Ondanks de gevonden resultaten, heeft dit onderzoek een aantal methodologische

beperkingen. Op basis van deze beperkingen kunnen er ook suggesties worden gedaan voor vervolgonderzoek. Allereerst is er uit de resultaten gebleken dat de gemiddelde leeftijd van de steekproef 27,7 jaar oud is. Deze gemiddelde leeftijd is niet representatief voor de beoogde doelpopulatie, want de gemiddelde leeftijd in Nederland is 41,6 jaar oud (CBS, 2018). Uit onderzoek van Smit et al. (2014) is gebleken dat oudere consumenten meer privacyzorgen hebben en dus negatievere gevoelens ten opzichte van gepersonaliseerde advertenties

ontwikkelen. Dus op het moment dat de huidige steekproef een betere weerspiegeling van de beoogde Nederlandse doelpopulatie zou zijn geweest, wordt dit effect louter sterker.

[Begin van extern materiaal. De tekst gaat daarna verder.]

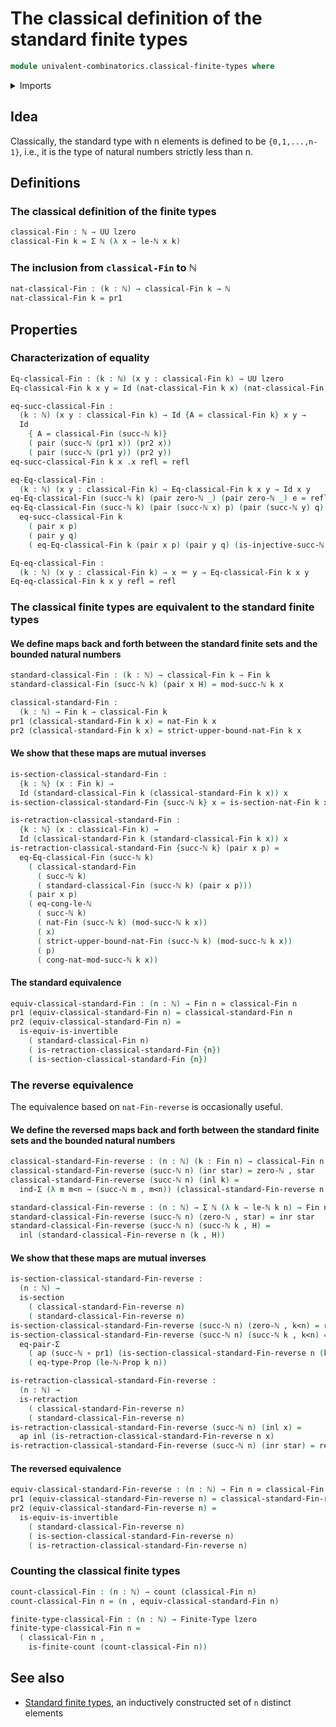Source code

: # The classical definition of the standard finite types

```agda
module univalent-combinatorics.classical-finite-types where
```

<details><summary>Imports</summary>

```agda
open import elementary-number-theory.congruence-natural-numbers
open import elementary-number-theory.modular-arithmetic-standard-finite-types
open import elementary-number-theory.natural-numbers
open import elementary-number-theory.strict-inequality-natural-numbers

open import foundation.action-on-identifications-functions
open import foundation.coproduct-types
open import foundation.dependent-pair-types
open import foundation.equality-dependent-pair-types
open import foundation.equivalences
open import foundation.function-types
open import foundation.identity-types
open import foundation.propositions
open import foundation.retractions
open import foundation.sections
open import foundation.unit-type
open import foundation.universe-levels

open import univalent-combinatorics.counting
open import univalent-combinatorics.finite-types
open import univalent-combinatorics.standard-finite-types
```

</details>

## Idea

Classically, the standard type with n elements is defined to be `{0,1,...,n-1}`,
i.e., it is the type of natural numbers strictly less than n.

## Definitions

### The classical definition of the finite types

```agda
classical-Fin : ℕ → UU lzero
classical-Fin k = Σ ℕ (λ x → le-ℕ x k)
```

### The inclusion from `classical-Fin` to ℕ

```agda
nat-classical-Fin : (k : ℕ) → classical-Fin k → ℕ
nat-classical-Fin k = pr1
```

## Properties

### Characterization of equality

```agda
Eq-classical-Fin : (k : ℕ) (x y : classical-Fin k) → UU lzero
Eq-classical-Fin k x y = Id (nat-classical-Fin k x) (nat-classical-Fin k y)

eq-succ-classical-Fin :
  (k : ℕ) (x y : classical-Fin k) → Id {A = classical-Fin k} x y →
  Id
    { A = classical-Fin (succ-ℕ k)}
    ( pair (succ-ℕ (pr1 x)) (pr2 x))
    ( pair (succ-ℕ (pr1 y)) (pr2 y))
eq-succ-classical-Fin k x .x refl = refl

eq-Eq-classical-Fin :
  (k : ℕ) (x y : classical-Fin k) → Eq-classical-Fin k x y → Id x y
eq-Eq-classical-Fin (succ-ℕ k) (pair zero-ℕ _) (pair zero-ℕ _) e = refl
eq-Eq-classical-Fin (succ-ℕ k) (pair (succ-ℕ x) p) (pair (succ-ℕ y) q) e =
  eq-succ-classical-Fin k
    ( pair x p)
    ( pair y q)
    ( eq-Eq-classical-Fin k (pair x p) (pair y q) (is-injective-succ-ℕ e))

Eq-eq-classical-Fin :
  (k : ℕ) (x y : classical-Fin k) → x ＝ y → Eq-classical-Fin k x y
Eq-eq-classical-Fin k x y refl = refl
```

### The classical finite types are equivalent to the standard finite types

#### We define maps back and forth between the standard finite sets and the bounded natural numbers

```agda
standard-classical-Fin : (k : ℕ) → classical-Fin k → Fin k
standard-classical-Fin (succ-ℕ k) (pair x H) = mod-succ-ℕ k x

classical-standard-Fin :
  (k : ℕ) → Fin k → classical-Fin k
pr1 (classical-standard-Fin k x) = nat-Fin k x
pr2 (classical-standard-Fin k x) = strict-upper-bound-nat-Fin k x
```

#### We show that these maps are mutual inverses

```agda
is-section-classical-standard-Fin :
  {k : ℕ} (x : Fin k) →
  Id (standard-classical-Fin k (classical-standard-Fin k x)) x
is-section-classical-standard-Fin {succ-ℕ k} x = is-section-nat-Fin k x

is-retraction-classical-standard-Fin :
  {k : ℕ} (x : classical-Fin k) →
  Id (classical-standard-Fin k (standard-classical-Fin k x)) x
is-retraction-classical-standard-Fin {succ-ℕ k} (pair x p) =
  eq-Eq-classical-Fin (succ-ℕ k)
    ( classical-standard-Fin
      ( succ-ℕ k)
      ( standard-classical-Fin (succ-ℕ k) (pair x p)))
    ( pair x p)
    ( eq-cong-le-ℕ
      ( succ-ℕ k)
      ( nat-Fin (succ-ℕ k) (mod-succ-ℕ k x))
      ( x)
      ( strict-upper-bound-nat-Fin (succ-ℕ k) (mod-succ-ℕ k x))
      ( p)
      ( cong-nat-mod-succ-ℕ k x))
```

#### The standard equivalence

```agda
equiv-classical-standard-Fin : (n : ℕ) → Fin n ≃ classical-Fin n
pr1 (equiv-classical-standard-Fin n) = classical-standard-Fin n
pr2 (equiv-classical-standard-Fin n) =
  is-equiv-is-invertible
    ( standard-classical-Fin n)
    ( is-retraction-classical-standard-Fin {n})
    ( is-section-classical-standard-Fin {n})
```

### The reverse equivalence

The equivalence based on `nat-Fin-reverse` is occasionally useful.

#### We define the reversed maps back and forth between the standard finite sets and the bounded natural numbers

```agda
classical-standard-Fin-reverse : (n : ℕ) (k : Fin n) → classical-Fin n
classical-standard-Fin-reverse (succ-ℕ n) (inr star) = zero-ℕ , star
classical-standard-Fin-reverse (succ-ℕ n) (inl k) =
  ind-Σ (λ m m<n → (succ-ℕ m , m<n)) (classical-standard-Fin-reverse n k)

standard-classical-Fin-reverse : (n : ℕ) → Σ ℕ (λ k → le-ℕ k n) → Fin n
standard-classical-Fin-reverse (succ-ℕ n) (zero-ℕ , star) = inr star
standard-classical-Fin-reverse (succ-ℕ n) (succ-ℕ k , H) =
  inl (standard-classical-Fin-reverse n (k , H))
```

#### We show that these maps are mutual inverses

```agda
is-section-classical-standard-Fin-reverse :
  (n : ℕ) →
  is-section
    ( classical-standard-Fin-reverse n)
    ( standard-classical-Fin-reverse n)
is-section-classical-standard-Fin-reverse (succ-ℕ n) (zero-ℕ , k<n) = refl
is-section-classical-standard-Fin-reverse (succ-ℕ n) (succ-ℕ k , k<n) =
  eq-pair-Σ
    ( ap (succ-ℕ ∘ pr1) (is-section-classical-standard-Fin-reverse n (k , k<n)))
    ( eq-type-Prop (le-ℕ-Prop k n))

is-retraction-classical-standard-Fin-reverse :
  (n : ℕ) →
  is-retraction
    ( classical-standard-Fin-reverse n)
    ( standard-classical-Fin-reverse n)
is-retraction-classical-standard-Fin-reverse (succ-ℕ n) (inl x) =
  ap inl (is-retraction-classical-standard-Fin-reverse n x)
is-retraction-classical-standard-Fin-reverse (succ-ℕ n) (inr star) = refl
```

#### The reversed equivalence

```agda
equiv-classical-standard-Fin-reverse : (n : ℕ) → Fin n ≃ classical-Fin n
pr1 (equiv-classical-standard-Fin-reverse n) = classical-standard-Fin-reverse n
pr2 (equiv-classical-standard-Fin-reverse n) =
  is-equiv-is-invertible
    ( standard-classical-Fin-reverse n)
    ( is-section-classical-standard-Fin-reverse n)
    ( is-retraction-classical-standard-Fin-reverse n)
```

### Counting the classical finite types

```agda
count-classical-Fin : (n : ℕ) → count (classical-Fin n)
count-classical-Fin n = (n , equiv-classical-standard-Fin n)

finite-type-classical-Fin : (n : ℕ) → Finite-Type lzero
finite-type-classical-Fin n =
  ( classical-Fin n ,
    is-finite-count (count-classical-Fin n))
```

## See also

- [Standard finite types](univalent-combinatorics.classical-finite-types.md), an
  inductively constructed set of `n` distinct elements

Toekomstig onderzoek moet de privacyzorgen van consumenten daarom segmenteren op basis van de leeftijd van de steekproef (Smit et al., 2014). Hierdoor wordt het mogelijk om de gevonden effecten te verklaren vanuit verschillende leeftijdsgroepen, wat de externe validiteit van dit onderzoek bevorderd.

Een tweede beperking binnen deze studie is dat er gebruik is gemaakt van een op een scenario gebaseerd experiment. Ondanks deze veelgebruikte methode binnen dit

onderzoeksveld (Jai et al., 2013; Van Doorn & Hoekstra, 2013), kan er niet met zekerheid worden gezegd of de participanten op natuurlijke wijze hebben gereageerd op de gebruikte advertentie. Het zou kunnen zijn dat consumenten een GoPro Hero 6 minder relevant vinden

(25)

en ook minder privacyzorgen ontwikkelen, omdat de inhoud van de advertentie niet gebaseerd werd op hun eigen persoonlijke informatie. Binnen de huidige context wordt er veelal

gekozen voor een scenario, omdat het moeilijk is om gepersonaliseerde advertenties op een andere manier te manipuleren. Voor vervolgonderzoek is het daarom raadzaam om gebruik te maken van een veldexperiment, waarbij natuurgetrouwe data door onderzoekers wordt verzameld. De gevonden effecten binnen dit onderzoek zullen enkel sterker worden op het moment dat er een veldexperiment wordt gebruikt. De verzamelde data binnen een

veldexperiment bestaat namelijk uit real-life data van consumenten.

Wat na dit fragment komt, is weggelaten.